Ante los trágicos acontecimientos de la historia humana, nos sentimos
a veces abatidos, y nos preguntamos: «¿Por qué?». La maldad humana
puede abrir en el mundo abismos, grandes vacíos: vacíos de amor, vacíos
de bien, vacíos de vida. Y nos preguntamos: ¿Cómo podemos salvar estos
abismos? Para nosotros es imposible; sólo Dios puede colmar estos vacíos
que el mal abre en nuestro corazón y en nuestra historia. Es Jesús, que
se hizo hombre y murió en la cruz, quien llena el abismo del pecado con
el abismo de su misericordia.
San Bernardo, en su comentario al Cantar de los Cantares (Disc.
61,3-5; Opera omnia 2,150-151), se detiene justamente en el misterio de
las llagas del Señor, usando expresiones fuertes, atrevidas, que nos
hace bien recordar hoy. Dice él que «las heridas que su cuerpo recibió
nos dejan ver los secretos de su corazón; nos dejan ver el gran misterio
de piedad, nos dejan ver la entrañable misericordia de nuestro Dios».
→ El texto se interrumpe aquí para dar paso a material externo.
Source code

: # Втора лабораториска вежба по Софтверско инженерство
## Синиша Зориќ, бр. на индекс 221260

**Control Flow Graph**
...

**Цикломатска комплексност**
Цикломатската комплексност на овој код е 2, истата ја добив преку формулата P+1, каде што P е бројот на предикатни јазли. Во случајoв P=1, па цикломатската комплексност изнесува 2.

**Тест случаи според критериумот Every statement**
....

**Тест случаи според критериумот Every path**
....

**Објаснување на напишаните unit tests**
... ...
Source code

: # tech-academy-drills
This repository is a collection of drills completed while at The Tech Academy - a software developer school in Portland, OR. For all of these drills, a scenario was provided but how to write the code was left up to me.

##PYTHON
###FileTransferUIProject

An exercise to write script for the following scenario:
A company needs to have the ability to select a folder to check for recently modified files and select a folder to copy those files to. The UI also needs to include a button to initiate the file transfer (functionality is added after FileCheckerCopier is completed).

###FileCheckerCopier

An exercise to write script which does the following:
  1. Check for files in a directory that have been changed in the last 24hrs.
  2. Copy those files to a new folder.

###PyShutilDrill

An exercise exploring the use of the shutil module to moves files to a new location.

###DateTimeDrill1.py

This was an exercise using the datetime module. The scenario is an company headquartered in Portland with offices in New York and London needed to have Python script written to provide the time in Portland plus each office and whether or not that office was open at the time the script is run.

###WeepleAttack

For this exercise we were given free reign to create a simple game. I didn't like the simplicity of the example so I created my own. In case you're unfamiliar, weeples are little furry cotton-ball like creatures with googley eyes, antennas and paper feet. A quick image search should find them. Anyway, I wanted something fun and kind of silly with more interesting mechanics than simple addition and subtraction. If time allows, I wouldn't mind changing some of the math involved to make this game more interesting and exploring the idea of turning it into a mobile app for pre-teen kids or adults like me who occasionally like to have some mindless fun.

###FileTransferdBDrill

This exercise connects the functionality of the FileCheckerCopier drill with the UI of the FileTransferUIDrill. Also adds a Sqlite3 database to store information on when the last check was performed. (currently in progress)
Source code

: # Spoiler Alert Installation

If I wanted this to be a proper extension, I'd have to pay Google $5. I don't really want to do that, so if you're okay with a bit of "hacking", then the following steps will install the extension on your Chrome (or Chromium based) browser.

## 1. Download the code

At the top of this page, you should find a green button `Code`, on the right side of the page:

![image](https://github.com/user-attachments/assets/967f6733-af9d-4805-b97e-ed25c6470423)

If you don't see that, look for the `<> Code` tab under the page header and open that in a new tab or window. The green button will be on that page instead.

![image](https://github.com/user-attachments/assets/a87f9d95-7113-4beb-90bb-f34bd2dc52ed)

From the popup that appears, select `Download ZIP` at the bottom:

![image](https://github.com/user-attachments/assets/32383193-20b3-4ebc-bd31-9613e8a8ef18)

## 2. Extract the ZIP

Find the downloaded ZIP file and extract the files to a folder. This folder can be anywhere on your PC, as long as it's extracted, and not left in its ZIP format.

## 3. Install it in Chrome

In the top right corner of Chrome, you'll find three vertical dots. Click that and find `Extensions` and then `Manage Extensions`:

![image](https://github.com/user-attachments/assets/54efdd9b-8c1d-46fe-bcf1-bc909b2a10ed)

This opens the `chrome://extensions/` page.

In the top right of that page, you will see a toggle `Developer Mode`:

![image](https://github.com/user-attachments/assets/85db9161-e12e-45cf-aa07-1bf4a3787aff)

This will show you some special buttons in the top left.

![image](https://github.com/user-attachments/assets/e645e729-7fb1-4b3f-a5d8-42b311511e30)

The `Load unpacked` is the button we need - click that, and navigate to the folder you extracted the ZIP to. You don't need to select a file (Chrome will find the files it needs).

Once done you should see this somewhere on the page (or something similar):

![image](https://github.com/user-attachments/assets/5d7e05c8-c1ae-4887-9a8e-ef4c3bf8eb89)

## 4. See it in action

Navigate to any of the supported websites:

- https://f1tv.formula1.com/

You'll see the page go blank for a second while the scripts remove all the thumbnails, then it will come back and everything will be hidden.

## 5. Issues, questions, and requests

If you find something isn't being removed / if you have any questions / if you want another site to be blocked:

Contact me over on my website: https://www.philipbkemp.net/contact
Es este, hermanos y hermanas, el camino que Dios nos ha abierto para
que podamos salir, finalmente, de la esclavitud del mal y de la muerte, y
entrar en la tierra de la vida y de la paz. Este Camino es Él, Jesús,
Crucificado y Resucitado, y especialmente lo son sus llagas llenas de
misericordia.
Los Santos nos enseñan que el mundo se cambia a partir de la
conversión de nuestros corazones, y esto es posible gracias a la
misericordia de Dios. Por eso, ante mis pecados o ante las grandes
tragedias del mundo, «me remorderá mi conciencia, pero no perderé la
paz, porque me acordaré de las llagas del Señor. Él, en efecto, “fue
traspasado por nuestras rebeliones” (Is 53,5). ¿Qué hay tan mortífero
que no haya sido destruido por la muerte de Cristo?» (ibíd.).
Con los ojos fijos en las llagas de Jesús Resucitado, cantemos con la
Iglesia: «Eterna es su misericordia» (Sal 117,2). Y con estas palabras
impresas en el corazón, recorramos los caminos de la historia, de la
mano de nuestro Señor y Salvador, nuestra vida y nuestra esperanza.